The call for a referendum is the latest in a series of challenges to the authority of supreme leader Ayatollah Ali Khamenei, whose demand that Iranians accept Ahmadinejad as president for a second term has gone unheeded.

In pointed comments aimed at the reformist camp, Khamenei warned the country's political class that "any words they utter, any action they take, any analysis they express" could help the nation's international rivals.

"It is examination day," he said. "But anyone who flunks the exam cannot retake it the next year. Failing in this exam is not flunking, it is collapse."

It was Khamenei's first public comment since a prayer sermon Friday by Ayatollah Ali Akbar Hashemi Rafsanjani, a Mousavi backer, whose words of support for key reformist demands energized the opposition. Khamenei, describing the unrest as a foreign plot, appears to be trying to silence the opposition by vowing to crack down on dissidents and by rejecting the view that the country is in a state of crisis.

But opposition figures show no sign of relenting.

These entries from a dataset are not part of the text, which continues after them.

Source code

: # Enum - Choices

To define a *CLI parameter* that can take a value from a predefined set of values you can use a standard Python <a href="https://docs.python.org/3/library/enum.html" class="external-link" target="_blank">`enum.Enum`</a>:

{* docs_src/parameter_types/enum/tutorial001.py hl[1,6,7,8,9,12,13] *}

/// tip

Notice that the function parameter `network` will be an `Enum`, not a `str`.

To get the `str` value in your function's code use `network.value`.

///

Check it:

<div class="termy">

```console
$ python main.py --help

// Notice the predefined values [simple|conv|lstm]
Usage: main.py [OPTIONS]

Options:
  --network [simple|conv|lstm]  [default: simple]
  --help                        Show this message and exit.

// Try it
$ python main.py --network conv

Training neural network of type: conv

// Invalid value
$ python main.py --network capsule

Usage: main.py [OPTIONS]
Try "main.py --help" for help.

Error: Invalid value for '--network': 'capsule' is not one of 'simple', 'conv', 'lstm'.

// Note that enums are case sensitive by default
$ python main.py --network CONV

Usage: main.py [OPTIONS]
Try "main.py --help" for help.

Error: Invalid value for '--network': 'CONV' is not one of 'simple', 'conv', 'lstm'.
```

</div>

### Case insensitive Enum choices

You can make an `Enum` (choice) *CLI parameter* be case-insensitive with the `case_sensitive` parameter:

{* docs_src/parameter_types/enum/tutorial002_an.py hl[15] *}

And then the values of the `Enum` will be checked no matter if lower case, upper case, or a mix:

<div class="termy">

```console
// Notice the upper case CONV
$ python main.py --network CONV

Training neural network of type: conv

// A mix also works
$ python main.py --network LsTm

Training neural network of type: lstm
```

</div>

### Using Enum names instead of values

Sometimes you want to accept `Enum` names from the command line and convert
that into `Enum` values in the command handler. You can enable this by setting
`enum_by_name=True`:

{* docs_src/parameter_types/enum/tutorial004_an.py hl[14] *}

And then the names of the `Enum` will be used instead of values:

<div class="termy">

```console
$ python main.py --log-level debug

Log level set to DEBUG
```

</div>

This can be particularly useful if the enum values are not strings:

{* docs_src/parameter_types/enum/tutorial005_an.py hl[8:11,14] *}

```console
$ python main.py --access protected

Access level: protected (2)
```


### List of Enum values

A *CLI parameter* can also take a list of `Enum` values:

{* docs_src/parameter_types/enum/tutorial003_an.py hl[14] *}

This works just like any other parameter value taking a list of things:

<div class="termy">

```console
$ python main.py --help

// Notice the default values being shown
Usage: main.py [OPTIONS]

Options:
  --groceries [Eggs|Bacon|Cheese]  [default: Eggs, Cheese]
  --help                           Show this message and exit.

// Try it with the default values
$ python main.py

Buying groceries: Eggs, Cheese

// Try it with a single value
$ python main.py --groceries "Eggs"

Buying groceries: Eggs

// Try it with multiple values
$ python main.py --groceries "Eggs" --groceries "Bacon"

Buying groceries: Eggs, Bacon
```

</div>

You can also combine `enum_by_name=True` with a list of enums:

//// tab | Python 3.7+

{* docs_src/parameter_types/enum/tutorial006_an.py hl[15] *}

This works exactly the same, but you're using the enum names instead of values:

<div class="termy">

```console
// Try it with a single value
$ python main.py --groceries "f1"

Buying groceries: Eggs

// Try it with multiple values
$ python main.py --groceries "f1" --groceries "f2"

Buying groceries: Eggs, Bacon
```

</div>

The rift within the establishment was highlighted again Monday by the absence of Rafsanjani, chairman of two powerful government boards, and reformist clergy from an annual Muslim holiday gathering in the capital, according to TV footage.

Meanwhile, in a meeting with families of those imprisoned in the government's postelection crackdown on protesters, Mousavi said that "intimidation and threats cannot silence" his supporters.

"A government taking shape in a climate of mistrust would be weak, and it would have to give concessions to foreigners because it lacks any popular legitimacy," he said, according to his website. "We are not afraid of costs because we should continue the path of our martyrs."